Items listed in a dataset:
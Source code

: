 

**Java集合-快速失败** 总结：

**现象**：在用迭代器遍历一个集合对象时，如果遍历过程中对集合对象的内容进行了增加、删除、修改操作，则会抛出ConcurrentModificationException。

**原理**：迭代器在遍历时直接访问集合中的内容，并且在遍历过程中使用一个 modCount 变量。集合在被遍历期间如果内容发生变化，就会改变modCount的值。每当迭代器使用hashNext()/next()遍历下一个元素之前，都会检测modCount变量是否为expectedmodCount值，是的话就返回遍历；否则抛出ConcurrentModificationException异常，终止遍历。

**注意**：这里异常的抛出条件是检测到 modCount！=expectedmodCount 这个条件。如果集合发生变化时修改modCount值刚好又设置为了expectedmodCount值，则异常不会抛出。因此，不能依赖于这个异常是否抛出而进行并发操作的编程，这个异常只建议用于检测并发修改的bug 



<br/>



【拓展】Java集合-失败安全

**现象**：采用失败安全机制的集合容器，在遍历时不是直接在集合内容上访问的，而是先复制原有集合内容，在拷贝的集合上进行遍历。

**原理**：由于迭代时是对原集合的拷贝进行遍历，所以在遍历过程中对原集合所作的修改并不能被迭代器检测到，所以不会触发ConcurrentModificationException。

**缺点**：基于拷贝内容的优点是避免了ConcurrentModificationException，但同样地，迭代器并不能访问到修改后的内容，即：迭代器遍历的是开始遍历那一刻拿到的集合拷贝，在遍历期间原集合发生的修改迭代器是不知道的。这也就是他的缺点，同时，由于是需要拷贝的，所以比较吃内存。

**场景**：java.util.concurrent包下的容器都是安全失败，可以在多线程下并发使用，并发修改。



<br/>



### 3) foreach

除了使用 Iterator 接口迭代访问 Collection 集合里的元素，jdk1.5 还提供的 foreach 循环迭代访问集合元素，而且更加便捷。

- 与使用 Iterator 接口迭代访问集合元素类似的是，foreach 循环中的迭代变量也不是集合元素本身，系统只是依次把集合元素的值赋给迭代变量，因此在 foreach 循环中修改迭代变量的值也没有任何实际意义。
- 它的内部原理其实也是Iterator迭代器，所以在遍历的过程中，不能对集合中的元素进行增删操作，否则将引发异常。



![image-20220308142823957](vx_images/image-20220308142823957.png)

■ **Goal of the exercise**: Line tally for "foreach": say how many lines of the records above contain it, and give nothing but the number.

■ **Answer box**: 3